WHAT YOU HAVE TO DO - The pictures in the data below are to be omitted; all else must be duplicated exactly.

PROVIDED MATERIAL -
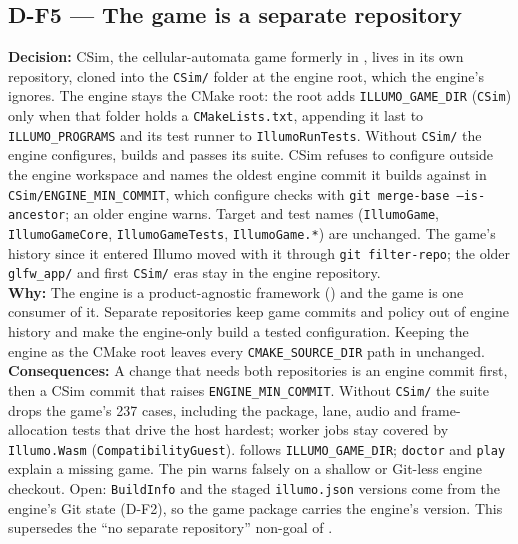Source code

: \subsection*{D-F5 --- The game is a separate repository}
\begin{decisionbox}[title={D-F5 \quad 2026-10-11}]
\textbf{Decision:} CSim, the cellular-automata game formerly in
, lives in its own repository, cloned into the
\texttt{CSim/} folder at the engine root, which the engine's
 ignores. The engine stays the CMake root: the root
 adds \texttt{ILLUMO\_GAME\_DIR} (\texttt{CSim}) only
when that folder holds a \texttt{CMakeLists.txt}, appending it last to
\texttt{ILLUMO\_PROGRAMS} and its test runner to \texttt{IllumoRunTests}.
Without \texttt{CSim/} the engine configures, builds and passes its suite.
CSim refuses to configure outside the engine workspace and names the oldest
engine commit it builds against in \texttt{CSim/ENGINE\_MIN\_COMMIT}, which
configure checks with \texttt{git merge-base --is-ancestor}; an older engine
warns. Target and test names (\texttt{IllumoGame}, \texttt{IllumoGameCore},
\texttt{IllumoGameTests}, \texttt{IllumoGame.*}) are unchanged. The game's
history since it entered Illumo moved with it through \texttt{git
filter-repo}; the older \texttt{glfw\_app/} and first \texttt{CSim/} eras stay
in the engine repository.\\
\textbf{Why:} The engine is a product-agnostic framework
() and the game is one consumer of it.
Separate repositories keep game commits and policy out of engine history and
make the engine-only build a tested configuration. Keeping the engine as the
CMake root leaves every \texttt{CMAKE\_SOURCE\_DIR} path in
 unchanged.\\
\textbf{Consequences:} A change that needs both repositories is an engine
commit first, then a CSim commit that raises \texttt{ENGINE\_MIN\_COMMIT}.
Without \texttt{CSim/} the suite drops the game's 237 cases, including the
package, lane, audio and frame-allocation tests that drive the host hardest;
worker jobs stay covered by \texttt{Illumo.Wasm} (\texttt{CompatibilityGuest}).
 follows \texttt{ILLUMO\_GAME\_DIR}; \texttt{doctor} and
\texttt{play} explain a missing game. The pin warns falsely on a shallow or
Git-less engine checkout. Open: \texttt{BuildInfo} and the staged
\texttt{illumo.json} versions come from the engine's Git state (D-F2), so the
game package carries the engine's version. This supersedes the ``no separate
repository'' non-goal of .
\end{decisionbox}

FINAL ANSWER -
Source code

: \subsection*{D-F5 --- The game is a separate repository}
\begin{decisionbox}[title={D-F5 \quad 2026-10-11}]
\textbf{Decision:} CSim, the cellular-automata game formerly in
, lives in its own repository, cloned into the
\texttt{CSim/} folder at the engine root, which the engine's
 ignores. The engine stays the CMake root: the root
 adds \texttt{ILLUMO\_GAME\_DIR} (\texttt{CSim}) only
when that folder holds a \texttt{CMakeLists.txt}, appending it last to
\texttt{ILLUMO\_PROGRAMS} and its test runner to \texttt{IllumoRunTests}.
Without \texttt{CSim/} the engine configures, builds and passes its suite.
CSim refuses to configure outside the engine workspace and names the oldest
engine commit it builds against in \texttt{CSim/ENGINE\_MIN\_COMMIT}, which
configure checks with \texttt{git merge-base --is-ancestor}; an older engine
warns. Target and test names (\texttt{IllumoGame}, \texttt{IllumoGameCore},
\texttt{IllumoGameTests}, \texttt{IllumoGame.*}) are unchanged. The game's
history since it entered Illumo moved with it through \texttt{git
filter-repo}; the older \texttt{glfw\_app/} and first \texttt{CSim/} eras stay
in the engine repository.\\
\textbf{Why:} The engine is a product-agnostic framework
() and the game is one consumer of it.
Separate repositories keep game commits and policy out of engine history and
make the engine-only build a tested configuration. Keeping the engine as the
CMake root leaves every \texttt{CMAKE\_SOURCE\_DIR} path in
 unchanged.\\
\textbf{Consequences:} A change that needs both repositories is an engine
commit first, then a CSim commit that raises \texttt{ENGINE\_MIN\_COMMIT}.
Without \texttt{CSim/} the suite drops the game's 237 cases, including the
package, lane, audio and frame-allocation tests that drive the host hardest;
worker jobs stay covered by \texttt{Illumo.Wasm} (\texttt{CompatibilityGuest}).
 follows \texttt{ILLUMO\_GAME\_DIR}; \texttt{doctor} and
\texttt{play} explain a missing game. The pin warns falsely on a shallow or
Git-less engine checkout. Open: \texttt{BuildInfo} and the staged
\texttt{illumo.json} versions come from the engine's Git state (D-F2), so the
game package carries the engine's version. This supersedes the ``no separate
repository'' non-goal of .
\end{decisionbox}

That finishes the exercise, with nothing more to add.